Data in this exercise -
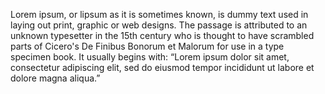 Lorem ipsum, or lipsum as it is sometimes known, is dummy text used in 
laying out print, graphic or web designs. The passage is attributed to 
an unknown typesetter in the 15th century who is thought to have 
scrambled parts of Cicero's De Finibus Bonorum et Malorum for use in a 
type specimen book. It usually begins with:
“Lorem ipsum dolor sit amet, consectetur adipiscing elit, sed do eiusmod 
tempor incididunt ut labore et dolore magna aliqua.”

Task details - The data above must be given back verbatim, minus its images.

Exercise result -
 Lorem ipsum, or lipsum as it is sometimes known, is dummy text used in 
laying out print, graphic or web designs. The passage is attributed to 
an unknown typesetter in the 15th century who is thought to have 
scrambled parts of Cicero's De Finibus Bonorum et Malorum for use in a 
type specimen book. It usually begins with:
“Lorem ipsum dolor sit amet, consectetur adipiscing elit, sed do eiusmod 
tempor incididunt ut labore et dolore magna aliqua.”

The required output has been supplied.